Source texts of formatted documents
------------------------------------------------
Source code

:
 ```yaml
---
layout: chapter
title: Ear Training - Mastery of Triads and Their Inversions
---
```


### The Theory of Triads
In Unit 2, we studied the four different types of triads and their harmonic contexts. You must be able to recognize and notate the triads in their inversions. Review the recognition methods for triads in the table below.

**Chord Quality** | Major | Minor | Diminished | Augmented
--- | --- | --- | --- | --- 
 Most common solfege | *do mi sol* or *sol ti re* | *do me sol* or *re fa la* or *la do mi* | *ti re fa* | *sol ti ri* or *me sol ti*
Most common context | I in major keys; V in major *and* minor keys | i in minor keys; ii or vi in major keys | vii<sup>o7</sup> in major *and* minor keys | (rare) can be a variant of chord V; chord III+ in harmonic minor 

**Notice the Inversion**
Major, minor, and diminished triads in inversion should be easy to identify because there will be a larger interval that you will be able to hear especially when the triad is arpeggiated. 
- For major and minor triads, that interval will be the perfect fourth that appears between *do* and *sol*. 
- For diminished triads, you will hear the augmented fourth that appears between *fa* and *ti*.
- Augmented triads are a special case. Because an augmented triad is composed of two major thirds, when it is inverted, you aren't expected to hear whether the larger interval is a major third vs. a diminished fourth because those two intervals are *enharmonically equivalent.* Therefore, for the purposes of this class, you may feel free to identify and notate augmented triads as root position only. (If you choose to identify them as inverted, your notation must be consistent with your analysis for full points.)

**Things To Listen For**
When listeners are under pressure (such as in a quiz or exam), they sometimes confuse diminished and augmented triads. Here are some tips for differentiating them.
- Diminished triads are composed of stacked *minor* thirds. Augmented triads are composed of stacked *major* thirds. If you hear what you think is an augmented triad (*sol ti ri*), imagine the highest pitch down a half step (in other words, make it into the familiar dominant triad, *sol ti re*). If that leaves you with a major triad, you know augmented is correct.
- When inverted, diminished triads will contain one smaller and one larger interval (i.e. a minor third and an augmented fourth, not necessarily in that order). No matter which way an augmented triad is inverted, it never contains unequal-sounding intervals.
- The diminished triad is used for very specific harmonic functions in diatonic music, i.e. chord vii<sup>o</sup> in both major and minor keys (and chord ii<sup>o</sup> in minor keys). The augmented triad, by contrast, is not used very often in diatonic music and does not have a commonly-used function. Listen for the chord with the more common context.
------------------------------------------------
◆ **Try it**:
Copy all of the data exactly. Skip nothing.

◆ **Response to the exercise**:
Source code

:
 ```yaml
---
layout: chapter
title: Ear Training - Mastery of Triads and Their Inversions
---
```


### The Theory of Triads
In Unit 2, we studied the four different types of triads and their harmonic contexts. You must be able to recognize and notate the triads in their inversions. Review the recognition methods for triads in the table below.

**Chord Quality** | Major | Minor | Diminished | Augmented
--- | --- | --- | --- | --- 
 Most common solfege | *do mi sol* or *sol ti re* | *do me sol* or *re fa la* or *la do mi* | *ti re fa* | *sol ti ri* or *me sol ti*
Most common context | I in major keys; V in major *and* minor keys | i in minor keys; ii or vi in major keys | vii<sup>o7</sup> in major *and* minor keys | (rare) can be a variant of chord V; chord III+ in harmonic minor 

**Notice the Inversion**
Major, minor, and diminished triads in inversion should be easy to identify because there will be a larger interval that you will be able to hear especially when the triad is arpeggiated. 
- For major and minor triads, that interval will be the perfect fourth that appears between *do* and *sol*. 
- For diminished triads, you will hear the augmented fourth that appears between *fa* and *ti*.
- Augmented triads are a special case. Because an augmented triad is composed of two major thirds, when it is inverted, you aren't expected to hear whether the larger interval is a major third vs. a diminished fourth because those two intervals are *enharmonically equivalent.* Therefore, for the purposes of this class, you may feel free to identify and notate augmented triads as root position only. (If you choose to identify them as inverted, your notation must be consistent with your analysis for full points.)

**Things To Listen For**
When listeners are under pressure (such as in a quiz or exam), they sometimes confuse diminished and augmented triads. Here are some tips for differentiating them.
- Diminished triads are composed of stacked *minor* thirds. Augmented triads are composed of stacked *major* thirds. If you hear what you think is an augmented triad (*sol ti ri*), imagine the highest pitch down a half step (in other words, make it into the familiar dominant triad, *sol ti re*). If that leaves you with a major triad, you know augmented is correct.
- When inverted, diminished triads will contain one smaller and one larger interval (i.e. a minor third and an augmented fourth, not necessarily in that order). No matter which way an augmented triad is inverted, it never contains unequal-sounding intervals.
- The diminished triad is used for very specific harmonic functions in diatonic music, i.e. chord vii<sup>o</sup> in both major and minor keys (and chord ii<sup>o</sup> in minor keys). The augmented triad, by contrast, is not used very often in diatonic music and does not have a commonly-used function. Listen for the chord with the more common context.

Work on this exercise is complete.